- What to do -
In the entries below, find the line with "- **Top Dealers" and print exactly every line from there up to and including the line with "- Interactive Dashboard Design", with no other lines.

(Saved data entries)

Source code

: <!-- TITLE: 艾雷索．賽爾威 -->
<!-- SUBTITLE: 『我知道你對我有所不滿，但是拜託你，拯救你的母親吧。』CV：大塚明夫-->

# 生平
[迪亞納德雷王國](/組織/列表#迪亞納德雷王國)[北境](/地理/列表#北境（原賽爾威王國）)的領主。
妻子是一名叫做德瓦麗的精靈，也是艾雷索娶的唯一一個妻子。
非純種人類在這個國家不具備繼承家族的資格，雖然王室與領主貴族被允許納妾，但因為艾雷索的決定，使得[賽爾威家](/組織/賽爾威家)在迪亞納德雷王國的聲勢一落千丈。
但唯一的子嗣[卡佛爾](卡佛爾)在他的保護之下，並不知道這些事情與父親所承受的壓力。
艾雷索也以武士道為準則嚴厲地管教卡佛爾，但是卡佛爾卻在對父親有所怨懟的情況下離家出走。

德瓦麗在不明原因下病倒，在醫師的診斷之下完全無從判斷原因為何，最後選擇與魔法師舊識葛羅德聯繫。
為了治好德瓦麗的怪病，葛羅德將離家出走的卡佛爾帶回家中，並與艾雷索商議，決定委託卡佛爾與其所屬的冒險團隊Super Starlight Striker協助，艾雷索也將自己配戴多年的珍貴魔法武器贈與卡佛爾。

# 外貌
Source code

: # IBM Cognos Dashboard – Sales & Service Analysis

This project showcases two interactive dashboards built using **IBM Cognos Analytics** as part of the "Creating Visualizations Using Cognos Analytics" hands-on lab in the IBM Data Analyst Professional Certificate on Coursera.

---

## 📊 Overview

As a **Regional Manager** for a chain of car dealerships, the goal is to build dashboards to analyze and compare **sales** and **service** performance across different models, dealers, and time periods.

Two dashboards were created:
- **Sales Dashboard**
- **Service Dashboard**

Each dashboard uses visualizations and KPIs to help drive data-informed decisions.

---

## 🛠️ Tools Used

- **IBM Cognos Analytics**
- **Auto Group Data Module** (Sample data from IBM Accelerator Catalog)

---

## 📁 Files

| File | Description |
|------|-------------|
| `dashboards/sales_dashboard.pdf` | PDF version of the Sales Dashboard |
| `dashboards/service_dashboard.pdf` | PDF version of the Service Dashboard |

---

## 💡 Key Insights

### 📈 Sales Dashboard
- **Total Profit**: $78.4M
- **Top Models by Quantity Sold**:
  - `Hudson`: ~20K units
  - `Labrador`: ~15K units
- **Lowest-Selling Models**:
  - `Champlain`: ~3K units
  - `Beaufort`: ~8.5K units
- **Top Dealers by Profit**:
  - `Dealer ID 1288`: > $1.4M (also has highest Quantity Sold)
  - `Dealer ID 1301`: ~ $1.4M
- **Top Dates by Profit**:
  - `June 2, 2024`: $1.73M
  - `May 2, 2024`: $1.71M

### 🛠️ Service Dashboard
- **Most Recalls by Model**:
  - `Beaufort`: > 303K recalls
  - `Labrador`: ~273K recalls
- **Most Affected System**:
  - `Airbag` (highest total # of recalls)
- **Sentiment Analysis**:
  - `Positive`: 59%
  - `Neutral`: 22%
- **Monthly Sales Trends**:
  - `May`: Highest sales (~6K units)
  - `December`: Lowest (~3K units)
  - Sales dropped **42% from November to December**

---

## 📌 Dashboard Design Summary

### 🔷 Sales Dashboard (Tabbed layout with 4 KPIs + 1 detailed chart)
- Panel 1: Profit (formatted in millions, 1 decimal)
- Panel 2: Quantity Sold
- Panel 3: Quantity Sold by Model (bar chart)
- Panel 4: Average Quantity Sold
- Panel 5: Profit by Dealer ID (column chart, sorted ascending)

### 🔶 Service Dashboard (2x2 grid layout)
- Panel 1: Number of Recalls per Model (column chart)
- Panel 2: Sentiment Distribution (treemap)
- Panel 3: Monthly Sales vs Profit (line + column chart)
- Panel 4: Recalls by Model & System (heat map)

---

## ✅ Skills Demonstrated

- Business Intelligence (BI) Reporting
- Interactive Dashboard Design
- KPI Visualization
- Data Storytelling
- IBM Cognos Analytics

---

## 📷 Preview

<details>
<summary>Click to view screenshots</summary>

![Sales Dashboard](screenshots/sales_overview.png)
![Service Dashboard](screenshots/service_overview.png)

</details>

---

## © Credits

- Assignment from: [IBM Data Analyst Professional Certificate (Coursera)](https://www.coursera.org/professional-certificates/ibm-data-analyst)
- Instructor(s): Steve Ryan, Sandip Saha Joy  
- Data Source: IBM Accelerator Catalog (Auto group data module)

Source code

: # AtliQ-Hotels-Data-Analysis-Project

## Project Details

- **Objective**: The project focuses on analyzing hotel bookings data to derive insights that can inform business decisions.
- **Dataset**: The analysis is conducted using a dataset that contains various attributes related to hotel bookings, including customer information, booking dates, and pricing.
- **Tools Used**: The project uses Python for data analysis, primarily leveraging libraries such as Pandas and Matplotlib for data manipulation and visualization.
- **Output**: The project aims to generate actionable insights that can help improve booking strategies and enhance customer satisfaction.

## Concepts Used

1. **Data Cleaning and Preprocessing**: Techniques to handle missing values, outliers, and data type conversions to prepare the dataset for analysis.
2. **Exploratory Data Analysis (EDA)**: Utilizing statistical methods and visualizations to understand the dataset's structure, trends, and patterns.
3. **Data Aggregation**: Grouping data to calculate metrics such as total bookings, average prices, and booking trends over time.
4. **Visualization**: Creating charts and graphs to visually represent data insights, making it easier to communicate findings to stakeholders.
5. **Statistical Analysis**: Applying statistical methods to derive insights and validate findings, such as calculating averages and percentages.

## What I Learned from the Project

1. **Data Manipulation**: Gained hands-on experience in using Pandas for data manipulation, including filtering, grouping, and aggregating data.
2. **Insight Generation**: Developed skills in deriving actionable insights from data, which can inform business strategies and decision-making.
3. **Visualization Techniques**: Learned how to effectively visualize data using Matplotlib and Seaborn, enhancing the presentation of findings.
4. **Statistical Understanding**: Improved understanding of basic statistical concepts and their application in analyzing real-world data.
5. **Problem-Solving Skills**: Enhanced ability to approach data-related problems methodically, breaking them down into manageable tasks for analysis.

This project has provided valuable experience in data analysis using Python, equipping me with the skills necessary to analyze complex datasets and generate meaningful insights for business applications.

- Response -
- **Top Dealers by Profit**:
  - `Dealer ID 1288`: > $1.4M (also has highest Quantity Sold)
  - `Dealer ID 1301`: ~ $1.4M
- **Top Dates by Profit**:
  - `June 2, 2024`: $1.73M
  - `May 2, 2024`: $1.71M

### 🛠️ Service Dashboard
- **Most Recalls by Model**:
  - `Beaufort`: > 303K recalls
  - `Labrador`: ~273K recalls
- **Most Affected System**:
  - `Airbag` (highest total # of recalls)
- **Sentiment Analysis**:
  - `Positive`: 59%
  - `Neutral`: 22%
- **Monthly Sales Trends**:
  - `May`: Highest sales (~6K units)
  - `December`: Lowest (~3K units)
  - Sales dropped **42% from November to December**

---

## 📌 Dashboard Design Summary

### 🔷 Sales Dashboard (Tabbed layout with 4 KPIs + 1 detailed chart)
- Panel 1: Profit (formatted in millions, 1 decimal)
- Panel 2: Quantity Sold
- Panel 3: Quantity Sold by Model (bar chart)
- Panel 4: Average Quantity Sold
- Panel 5: Profit by Dealer ID (column chart, sorted ascending)

### 🔶 Service Dashboard (2x2 grid layout)
- Panel 1: Number of Recalls per Model (column chart)
- Panel 2: Sentiment Distribution (treemap)
- Panel 3: Monthly Sales vs Profit (line + column chart)
- Panel 4: Recalls by Model & System (heat map)

---

## ✅ Skills Demonstrated

- Business Intelligence (BI) Reporting
- Interactive Dashboard Design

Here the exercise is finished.